### Task details
Using the data below, return the stretch from the line that contains "<td>PDF中的分页取决于" through the line that contains "<td>HTML5表单支持最常用的API。 有关详细信息，请参阅 <a", both included, exactly as it stands and nothing beyond it.

(Source records)
►
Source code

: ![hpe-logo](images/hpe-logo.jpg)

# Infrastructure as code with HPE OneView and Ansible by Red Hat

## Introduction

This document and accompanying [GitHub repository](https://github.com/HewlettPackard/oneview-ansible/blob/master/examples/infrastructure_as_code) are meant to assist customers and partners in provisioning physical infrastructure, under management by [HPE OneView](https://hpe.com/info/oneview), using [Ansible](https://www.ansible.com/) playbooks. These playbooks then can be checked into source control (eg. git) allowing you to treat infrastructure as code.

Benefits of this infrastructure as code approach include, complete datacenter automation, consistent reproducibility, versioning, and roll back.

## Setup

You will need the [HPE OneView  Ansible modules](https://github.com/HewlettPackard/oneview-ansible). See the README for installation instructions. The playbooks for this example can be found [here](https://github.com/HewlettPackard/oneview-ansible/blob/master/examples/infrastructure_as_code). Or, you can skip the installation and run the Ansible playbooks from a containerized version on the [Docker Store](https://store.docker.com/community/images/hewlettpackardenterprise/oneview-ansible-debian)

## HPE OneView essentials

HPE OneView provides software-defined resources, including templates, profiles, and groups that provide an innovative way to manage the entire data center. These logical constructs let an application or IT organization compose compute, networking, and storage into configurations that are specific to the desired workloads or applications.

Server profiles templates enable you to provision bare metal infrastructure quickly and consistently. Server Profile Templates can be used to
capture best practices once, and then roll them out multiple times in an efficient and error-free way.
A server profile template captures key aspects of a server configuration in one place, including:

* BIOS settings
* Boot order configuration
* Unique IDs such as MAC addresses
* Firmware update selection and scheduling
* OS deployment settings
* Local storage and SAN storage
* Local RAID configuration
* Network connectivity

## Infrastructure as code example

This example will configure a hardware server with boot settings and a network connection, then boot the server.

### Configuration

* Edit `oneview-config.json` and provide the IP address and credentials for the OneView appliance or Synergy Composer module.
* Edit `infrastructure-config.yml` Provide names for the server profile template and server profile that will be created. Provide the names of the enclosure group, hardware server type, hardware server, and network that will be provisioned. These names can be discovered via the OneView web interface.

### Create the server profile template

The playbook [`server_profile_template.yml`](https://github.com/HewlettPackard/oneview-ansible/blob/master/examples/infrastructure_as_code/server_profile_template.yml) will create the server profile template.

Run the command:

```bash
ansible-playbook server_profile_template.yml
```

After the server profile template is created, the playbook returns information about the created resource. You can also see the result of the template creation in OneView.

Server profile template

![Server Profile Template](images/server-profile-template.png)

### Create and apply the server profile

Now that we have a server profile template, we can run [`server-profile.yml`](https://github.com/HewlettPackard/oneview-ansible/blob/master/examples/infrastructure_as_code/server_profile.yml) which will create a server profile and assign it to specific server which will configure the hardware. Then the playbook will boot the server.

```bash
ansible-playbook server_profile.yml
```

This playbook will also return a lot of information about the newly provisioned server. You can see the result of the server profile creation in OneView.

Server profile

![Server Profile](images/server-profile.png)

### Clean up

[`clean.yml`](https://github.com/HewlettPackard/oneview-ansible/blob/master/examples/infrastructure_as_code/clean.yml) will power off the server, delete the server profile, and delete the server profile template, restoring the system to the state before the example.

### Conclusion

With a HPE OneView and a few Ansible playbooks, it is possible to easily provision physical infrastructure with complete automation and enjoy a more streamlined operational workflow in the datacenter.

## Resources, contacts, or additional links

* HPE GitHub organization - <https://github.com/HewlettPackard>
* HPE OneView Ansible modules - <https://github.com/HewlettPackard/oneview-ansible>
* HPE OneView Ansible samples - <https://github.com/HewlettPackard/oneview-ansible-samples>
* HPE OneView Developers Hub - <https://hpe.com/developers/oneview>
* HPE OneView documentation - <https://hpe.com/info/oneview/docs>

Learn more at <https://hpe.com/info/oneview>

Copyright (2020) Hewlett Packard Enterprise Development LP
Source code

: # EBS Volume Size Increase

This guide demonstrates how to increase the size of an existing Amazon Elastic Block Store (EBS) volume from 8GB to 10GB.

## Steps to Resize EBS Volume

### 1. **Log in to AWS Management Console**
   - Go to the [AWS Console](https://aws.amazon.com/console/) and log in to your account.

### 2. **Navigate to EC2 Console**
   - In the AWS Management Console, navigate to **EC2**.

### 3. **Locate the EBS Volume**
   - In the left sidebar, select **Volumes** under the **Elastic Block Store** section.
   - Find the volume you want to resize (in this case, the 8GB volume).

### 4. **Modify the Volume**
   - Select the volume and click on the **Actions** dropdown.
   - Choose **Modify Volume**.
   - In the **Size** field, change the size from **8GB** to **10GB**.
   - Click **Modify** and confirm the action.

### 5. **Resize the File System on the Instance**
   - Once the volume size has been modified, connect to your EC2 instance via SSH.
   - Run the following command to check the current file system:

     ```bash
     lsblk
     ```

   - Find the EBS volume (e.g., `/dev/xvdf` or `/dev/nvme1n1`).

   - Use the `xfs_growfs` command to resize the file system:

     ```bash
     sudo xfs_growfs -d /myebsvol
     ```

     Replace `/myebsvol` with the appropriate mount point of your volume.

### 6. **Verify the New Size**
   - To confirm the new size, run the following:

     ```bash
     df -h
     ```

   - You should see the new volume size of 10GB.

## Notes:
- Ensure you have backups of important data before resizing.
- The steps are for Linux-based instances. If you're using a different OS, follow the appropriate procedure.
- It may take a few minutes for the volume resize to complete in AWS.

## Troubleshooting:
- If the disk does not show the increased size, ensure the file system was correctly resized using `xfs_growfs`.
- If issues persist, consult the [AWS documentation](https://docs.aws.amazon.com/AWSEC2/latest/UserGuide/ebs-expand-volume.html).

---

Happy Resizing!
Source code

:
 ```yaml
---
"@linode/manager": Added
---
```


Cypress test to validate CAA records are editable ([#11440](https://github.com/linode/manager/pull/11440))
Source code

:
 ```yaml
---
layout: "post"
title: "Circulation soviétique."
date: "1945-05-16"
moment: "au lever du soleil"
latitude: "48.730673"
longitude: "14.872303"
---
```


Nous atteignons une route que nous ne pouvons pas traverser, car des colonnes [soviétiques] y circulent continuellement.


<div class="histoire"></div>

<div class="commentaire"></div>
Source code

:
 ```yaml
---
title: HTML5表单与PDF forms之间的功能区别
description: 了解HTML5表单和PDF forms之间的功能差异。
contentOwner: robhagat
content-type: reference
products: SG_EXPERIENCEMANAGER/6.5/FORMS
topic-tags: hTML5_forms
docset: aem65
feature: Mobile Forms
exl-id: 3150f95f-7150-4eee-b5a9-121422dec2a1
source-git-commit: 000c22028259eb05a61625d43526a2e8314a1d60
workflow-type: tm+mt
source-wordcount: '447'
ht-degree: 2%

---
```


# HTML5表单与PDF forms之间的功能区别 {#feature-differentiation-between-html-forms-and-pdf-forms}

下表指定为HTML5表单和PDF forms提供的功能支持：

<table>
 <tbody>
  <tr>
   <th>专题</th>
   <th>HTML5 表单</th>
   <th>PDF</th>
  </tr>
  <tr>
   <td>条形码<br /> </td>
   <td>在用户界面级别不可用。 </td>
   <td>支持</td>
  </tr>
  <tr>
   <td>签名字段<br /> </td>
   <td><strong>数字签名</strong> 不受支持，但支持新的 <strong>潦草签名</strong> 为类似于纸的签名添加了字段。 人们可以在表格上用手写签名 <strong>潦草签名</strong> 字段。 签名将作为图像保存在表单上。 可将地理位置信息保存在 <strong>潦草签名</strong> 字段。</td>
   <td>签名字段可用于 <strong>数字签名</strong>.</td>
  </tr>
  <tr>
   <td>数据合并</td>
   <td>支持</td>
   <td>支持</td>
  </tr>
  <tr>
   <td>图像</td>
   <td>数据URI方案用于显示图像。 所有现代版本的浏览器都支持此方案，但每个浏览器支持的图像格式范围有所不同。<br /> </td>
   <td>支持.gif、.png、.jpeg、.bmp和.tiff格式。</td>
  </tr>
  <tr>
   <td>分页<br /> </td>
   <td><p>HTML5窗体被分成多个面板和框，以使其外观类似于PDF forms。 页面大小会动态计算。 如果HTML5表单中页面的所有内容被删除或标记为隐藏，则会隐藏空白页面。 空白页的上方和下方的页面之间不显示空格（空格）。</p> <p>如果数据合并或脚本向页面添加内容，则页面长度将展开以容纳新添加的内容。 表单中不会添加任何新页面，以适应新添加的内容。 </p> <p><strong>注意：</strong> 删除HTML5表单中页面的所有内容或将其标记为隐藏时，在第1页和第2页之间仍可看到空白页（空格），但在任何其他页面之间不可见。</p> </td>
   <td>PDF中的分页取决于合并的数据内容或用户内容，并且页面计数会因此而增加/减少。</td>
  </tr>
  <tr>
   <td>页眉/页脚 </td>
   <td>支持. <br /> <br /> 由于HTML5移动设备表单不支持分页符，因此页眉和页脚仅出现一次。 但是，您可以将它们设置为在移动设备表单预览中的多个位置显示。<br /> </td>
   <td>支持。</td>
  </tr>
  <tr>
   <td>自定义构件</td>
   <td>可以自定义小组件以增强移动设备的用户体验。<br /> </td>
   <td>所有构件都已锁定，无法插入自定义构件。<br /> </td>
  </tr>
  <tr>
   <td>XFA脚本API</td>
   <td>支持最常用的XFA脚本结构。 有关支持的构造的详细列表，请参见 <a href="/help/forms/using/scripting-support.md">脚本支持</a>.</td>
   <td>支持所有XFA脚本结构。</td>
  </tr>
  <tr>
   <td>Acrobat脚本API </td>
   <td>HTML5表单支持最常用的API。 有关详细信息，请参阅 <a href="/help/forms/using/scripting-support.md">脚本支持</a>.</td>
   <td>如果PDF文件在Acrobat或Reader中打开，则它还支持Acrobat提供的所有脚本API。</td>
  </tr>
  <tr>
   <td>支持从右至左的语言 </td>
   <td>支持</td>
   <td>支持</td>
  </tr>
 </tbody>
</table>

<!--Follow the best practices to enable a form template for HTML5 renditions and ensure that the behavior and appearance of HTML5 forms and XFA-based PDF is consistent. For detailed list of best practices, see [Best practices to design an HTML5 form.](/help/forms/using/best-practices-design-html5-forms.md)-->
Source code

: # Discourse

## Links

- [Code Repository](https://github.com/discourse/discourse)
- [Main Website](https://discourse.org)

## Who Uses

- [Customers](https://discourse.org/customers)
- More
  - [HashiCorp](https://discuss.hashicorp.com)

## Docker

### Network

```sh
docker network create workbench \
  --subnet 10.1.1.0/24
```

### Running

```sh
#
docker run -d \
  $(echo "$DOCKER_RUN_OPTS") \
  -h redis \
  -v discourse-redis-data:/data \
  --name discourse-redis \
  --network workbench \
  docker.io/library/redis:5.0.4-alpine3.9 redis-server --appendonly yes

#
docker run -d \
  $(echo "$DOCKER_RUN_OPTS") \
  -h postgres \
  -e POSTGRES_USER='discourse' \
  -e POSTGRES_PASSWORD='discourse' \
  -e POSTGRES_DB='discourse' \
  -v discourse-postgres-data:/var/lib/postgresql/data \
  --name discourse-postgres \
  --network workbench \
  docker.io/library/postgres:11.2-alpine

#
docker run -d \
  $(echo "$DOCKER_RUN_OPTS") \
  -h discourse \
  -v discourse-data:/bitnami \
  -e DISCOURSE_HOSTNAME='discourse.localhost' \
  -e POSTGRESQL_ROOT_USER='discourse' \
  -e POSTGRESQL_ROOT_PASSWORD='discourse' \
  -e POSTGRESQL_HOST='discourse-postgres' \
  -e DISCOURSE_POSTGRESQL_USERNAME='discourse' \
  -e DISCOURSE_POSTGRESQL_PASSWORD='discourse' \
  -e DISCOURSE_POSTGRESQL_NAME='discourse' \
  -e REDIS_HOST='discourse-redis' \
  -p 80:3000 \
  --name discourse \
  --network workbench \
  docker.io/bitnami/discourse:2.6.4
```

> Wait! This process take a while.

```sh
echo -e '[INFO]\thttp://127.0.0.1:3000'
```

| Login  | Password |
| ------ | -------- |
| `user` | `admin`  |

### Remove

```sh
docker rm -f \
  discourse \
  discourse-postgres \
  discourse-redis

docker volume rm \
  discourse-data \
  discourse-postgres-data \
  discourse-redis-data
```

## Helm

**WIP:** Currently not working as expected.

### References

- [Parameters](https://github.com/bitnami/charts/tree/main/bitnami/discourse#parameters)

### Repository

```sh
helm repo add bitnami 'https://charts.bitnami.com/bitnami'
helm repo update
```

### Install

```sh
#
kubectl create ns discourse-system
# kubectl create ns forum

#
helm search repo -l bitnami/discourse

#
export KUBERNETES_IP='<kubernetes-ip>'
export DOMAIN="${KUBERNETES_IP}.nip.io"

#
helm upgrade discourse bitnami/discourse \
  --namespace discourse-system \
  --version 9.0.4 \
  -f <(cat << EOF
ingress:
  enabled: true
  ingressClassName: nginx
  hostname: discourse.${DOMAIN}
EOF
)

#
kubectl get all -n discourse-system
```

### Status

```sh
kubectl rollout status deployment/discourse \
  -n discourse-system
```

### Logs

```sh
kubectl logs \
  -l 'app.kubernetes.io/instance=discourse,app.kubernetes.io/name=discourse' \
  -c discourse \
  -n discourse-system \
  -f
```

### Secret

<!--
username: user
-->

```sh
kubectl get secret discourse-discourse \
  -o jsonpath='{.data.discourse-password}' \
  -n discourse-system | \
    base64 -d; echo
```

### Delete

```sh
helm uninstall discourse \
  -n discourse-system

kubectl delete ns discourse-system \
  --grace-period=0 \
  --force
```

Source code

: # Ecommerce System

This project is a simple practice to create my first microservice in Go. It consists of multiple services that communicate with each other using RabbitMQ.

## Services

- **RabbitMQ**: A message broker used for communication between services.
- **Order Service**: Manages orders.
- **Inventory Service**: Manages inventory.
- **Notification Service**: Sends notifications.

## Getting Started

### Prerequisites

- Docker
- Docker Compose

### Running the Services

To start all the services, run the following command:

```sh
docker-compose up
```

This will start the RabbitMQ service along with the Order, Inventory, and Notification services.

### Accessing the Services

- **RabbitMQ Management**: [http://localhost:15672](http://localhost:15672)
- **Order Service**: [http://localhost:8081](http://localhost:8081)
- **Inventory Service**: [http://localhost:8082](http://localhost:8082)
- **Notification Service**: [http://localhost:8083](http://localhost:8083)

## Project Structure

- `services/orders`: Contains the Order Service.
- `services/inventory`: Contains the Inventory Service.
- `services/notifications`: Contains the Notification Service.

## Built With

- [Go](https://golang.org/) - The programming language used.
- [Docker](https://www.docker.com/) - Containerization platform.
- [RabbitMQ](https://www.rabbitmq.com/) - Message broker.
◄
### Result of the task
   <td>PDF中的分页取决于合并的数据内容或用户内容，并且页面计数会因此而增加/减少。</td>
  </tr>
  <tr>
   <td>页眉/页脚 </td>
   <td>支持. <br /> <br /> 由于HTML5移动设备表单不支持分页符，因此页眉和页脚仅出现一次。 但是，您可以将它们设置为在移动设备表单预览中的多个位置显示。<br /> </td>
   <td>支持。</td>
  </tr>
  <tr>
   <td>自定义构件</td>
   <td>可以自定义小组件以增强移动设备的用户体验。<br /> </td>
   <td>所有构件都已锁定，无法插入自定义构件。<br /> </td>
  </tr>
  <tr>
   <td>XFA脚本API</td>
   <td>支持最常用的XFA脚本结构。 有关支持的构造的详细列表，请参见 <a href="/help/forms/using/scripting-support.md">脚本支持</a>.</td>
   <td>支持所有XFA脚本结构。</td>
  </tr>
  <tr>
   <td>Acrobat脚本API </td>
   <td>HTML5表单支持最常用的API。 有关详细信息，请参阅 <a href="/help/forms/using/scripting-support.md">脚本支持</a>.</td>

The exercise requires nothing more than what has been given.